# Instructions to follow:
Your task is to copy the lines of the data below from the line holding "- Tritt auf, wenn Sie eine verleasen" through the line holding "bei Vorbedingung) Beispiele**", inclusive, exactly and with nothing added.

Segment Start: Input

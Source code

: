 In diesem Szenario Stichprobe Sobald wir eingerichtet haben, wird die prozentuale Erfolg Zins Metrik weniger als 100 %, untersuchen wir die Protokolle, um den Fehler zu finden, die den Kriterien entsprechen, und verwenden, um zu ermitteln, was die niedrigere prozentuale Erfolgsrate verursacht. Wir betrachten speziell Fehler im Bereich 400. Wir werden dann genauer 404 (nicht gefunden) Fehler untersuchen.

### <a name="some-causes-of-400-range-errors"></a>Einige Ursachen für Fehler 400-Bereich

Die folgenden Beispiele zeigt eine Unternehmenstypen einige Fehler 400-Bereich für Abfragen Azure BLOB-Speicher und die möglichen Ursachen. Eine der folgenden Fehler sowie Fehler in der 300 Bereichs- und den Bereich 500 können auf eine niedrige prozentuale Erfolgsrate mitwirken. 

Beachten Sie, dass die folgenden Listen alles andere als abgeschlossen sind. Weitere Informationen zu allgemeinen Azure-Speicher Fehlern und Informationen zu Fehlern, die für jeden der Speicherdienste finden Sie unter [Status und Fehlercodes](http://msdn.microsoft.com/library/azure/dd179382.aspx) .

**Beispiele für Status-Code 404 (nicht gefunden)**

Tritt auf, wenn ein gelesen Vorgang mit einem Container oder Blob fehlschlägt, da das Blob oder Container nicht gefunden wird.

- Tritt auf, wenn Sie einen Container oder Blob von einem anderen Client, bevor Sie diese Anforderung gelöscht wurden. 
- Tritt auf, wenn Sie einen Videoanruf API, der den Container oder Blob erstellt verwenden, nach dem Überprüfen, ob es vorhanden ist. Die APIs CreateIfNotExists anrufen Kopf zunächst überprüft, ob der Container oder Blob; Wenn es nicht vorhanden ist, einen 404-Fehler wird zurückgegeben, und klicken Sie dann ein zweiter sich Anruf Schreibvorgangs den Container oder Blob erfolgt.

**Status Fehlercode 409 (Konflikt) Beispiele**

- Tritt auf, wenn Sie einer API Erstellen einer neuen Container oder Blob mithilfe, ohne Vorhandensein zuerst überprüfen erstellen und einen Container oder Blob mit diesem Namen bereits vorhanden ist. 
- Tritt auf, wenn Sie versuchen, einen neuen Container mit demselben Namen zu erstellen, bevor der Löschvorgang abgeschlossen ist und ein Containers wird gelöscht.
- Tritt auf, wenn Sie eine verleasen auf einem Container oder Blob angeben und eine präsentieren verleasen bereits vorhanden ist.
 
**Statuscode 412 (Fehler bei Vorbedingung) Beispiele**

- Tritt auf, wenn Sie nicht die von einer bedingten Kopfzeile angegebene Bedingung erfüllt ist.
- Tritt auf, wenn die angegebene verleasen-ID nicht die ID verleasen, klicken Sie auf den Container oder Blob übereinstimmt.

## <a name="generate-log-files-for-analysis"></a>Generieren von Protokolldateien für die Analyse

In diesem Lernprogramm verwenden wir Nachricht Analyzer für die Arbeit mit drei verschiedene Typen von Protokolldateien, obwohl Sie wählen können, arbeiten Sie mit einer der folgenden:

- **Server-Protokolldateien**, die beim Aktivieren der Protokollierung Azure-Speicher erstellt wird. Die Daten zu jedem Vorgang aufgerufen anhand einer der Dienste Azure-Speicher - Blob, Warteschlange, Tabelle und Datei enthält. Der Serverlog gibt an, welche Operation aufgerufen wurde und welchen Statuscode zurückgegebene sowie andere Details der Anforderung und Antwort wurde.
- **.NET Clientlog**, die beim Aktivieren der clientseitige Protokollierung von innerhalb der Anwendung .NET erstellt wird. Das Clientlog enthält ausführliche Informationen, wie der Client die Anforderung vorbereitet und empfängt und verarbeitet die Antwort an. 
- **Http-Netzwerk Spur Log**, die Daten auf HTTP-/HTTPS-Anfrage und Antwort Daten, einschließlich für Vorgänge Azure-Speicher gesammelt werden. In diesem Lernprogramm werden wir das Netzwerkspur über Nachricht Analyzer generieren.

Segment End: Input

# Output for this task:
- Tritt auf, wenn Sie eine verleasen auf einem Container oder Blob angeben und eine präsentieren verleasen bereits vorhanden ist.
 
**Statuscode 412 (Fehler bei Vorbedingung) Beispiele**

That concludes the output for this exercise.